Maintenance on the Phoenix, Hive, ICE, and Firebird clusters is complete. Some maintenance work is ongoing for the OSG Buzzard cluster, but jobs are running. The physical datacenter work to allow for installation of a 2nd cooling pump in the research hall was successfully completed, and we expect the new pump to be brought online in October during our next Maintenance Period, which will be October 6-8th, 2025.
The Phoenix, Hive, ICE, and Firebird clusters are back in production and ready for research and instruction; all jobs that were held by the scheduler have been released, Globus and Open OnDemand services have resumed, and access to login nodes is restored.
Potential Issues
- The TensorFlow 2.16 module is now incompatible with the up-to-date CUDA drivers on GPU nodes. An updated TensorFlow 2.17 module is targeted for release next week. We have not observed issues with other CUDA-dependent modules such as PyTorch and CUDA C/C++ apps.
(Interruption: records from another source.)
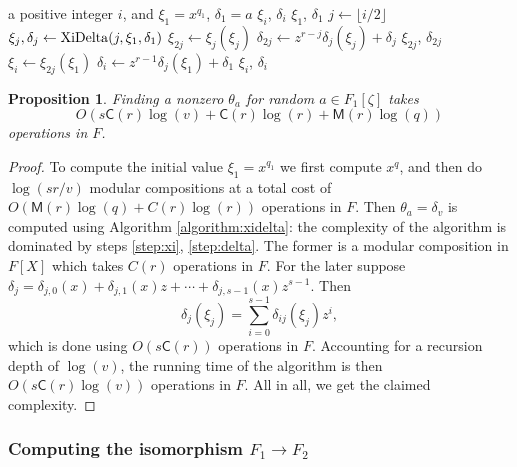 \documentclass[12pt]{article}
\theoremstyle{plain}
\newtheorem{proposition}[theorem]{Proposition}
\theoremstyle{definition}
\def\MM{\ensuremath{\mathsf{M}}}
\def\CC{\ensuremath{\mathsf{C}}}
\newcounter{algorithm}
\begin{document}
\begin{algorithm}
	\label{algorithm:xidelta}
	\begin{algorithmic}[1]
		\REQUIRE a positive integer $i$, and $\xi_1 = x^{q_1}$, $\delta_1 = a$
		\ENSURE $\xi_i$, $\delta_i$
		\RETURN $\xi_1$, $\delta_1$
		\ENDIF
		\STATE $j \leftarrow \lfloor i/2\rfloor$
		\STATE $\xi_{j}, \delta_j \leftarrow {\rm XiDelta}(j,\xi_1,\delta_1)$ 
		\STATE\label{step:xi} $\xi_{2j} \leftarrow \xi_j(\xi_j)$
		\STATE\label{step:delta} $\delta_{2j} \leftarrow z^{r - j}\delta_j(\xi_j) + \delta_j$
		\RETURN $\xi_{2j}$, $\delta_{2j}$
		\ENDIF
		\STATE $\xi_i \leftarrow \xi_{2j}(\xi_1)$
		\STATE $\delta_i \leftarrow z^{r - 1}\delta_j(\xi_1) + \delta_1$
		\RETURN $\xi_i$, $\delta_i$
	\end{algorithmic}
\end{algorithm}

\begin{proposition}
	\label{proposition:XiDelta}
	Finding a nonzero $\theta_a$ for random $a \in F_1[\zeta]$ takes \[O(s\CC(r)\log(v) + 
	\CC(r)\log(r) + \MM(r)\log(q))\] operations in $F$.
\end{proposition}
\begin{proof}
	To compute the initial value $\xi_1 = x^{q_1}$ we first compute $x^q$, and then do $\log(sr/v)$ 
	modular compositions at a total cost of $O(\MM(r)\log(q) + C(r)\log(r))$ operations in $F$. 
	Then $\theta_a = \delta_v$ is computed using Algorithm \ref{algorithm:xidelta}: the complexity 
	of the algorithm is dominated by steps \ref{step:xi}, \ref{step:delta}. The former is a
	modular composition in $F[X]$ which takes $C(r)$ operations in $F$. For the later suppose 
	$\delta_j = \delta_{j,0}(x) + \delta_{j,1}(x)z + \cdots + \delta_{j,s - 1}(x)z^{s - 1}$. Then   
	\[ \delta_j(\xi_j) = \sum_{i = 0}^{s - 1}\delta_{ij}(\xi_j)z^i, \] which is done using 
	$O(s\CC(r))$ operations in $F$. Accounting for a recursion depth of $\log(v)$, the running 
	time of the algorithm is then $O(s\CC(r)\log(v))$ operations in $F$. All in all, we get the 
	claimed 
	complexity.
\end{proof}


\subsubsection{Computing the isomorphism $F_1 \rightarrow F_2$}
\end{document}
- Phoenix users of the Ansys Fluent GUI should use the dedicated Ansys Workbench application in Open OnDemand, which was introduced to increase the stability and usability of Ansys products on Phoenix. Ansys Fluent 2025R1 in Interactive Desktop may produce MPI errors while 2024R2 works as expected. Hive users must continue using the Interactive Desktop to run Ansys Fluent.
- The OSG Buzzard cluster is expected to resume full functionality midway through next week, though jobs scheduled through the OSPool and project-specific pools are being accepted and run.
Thank you and happy computing!
The PACE Team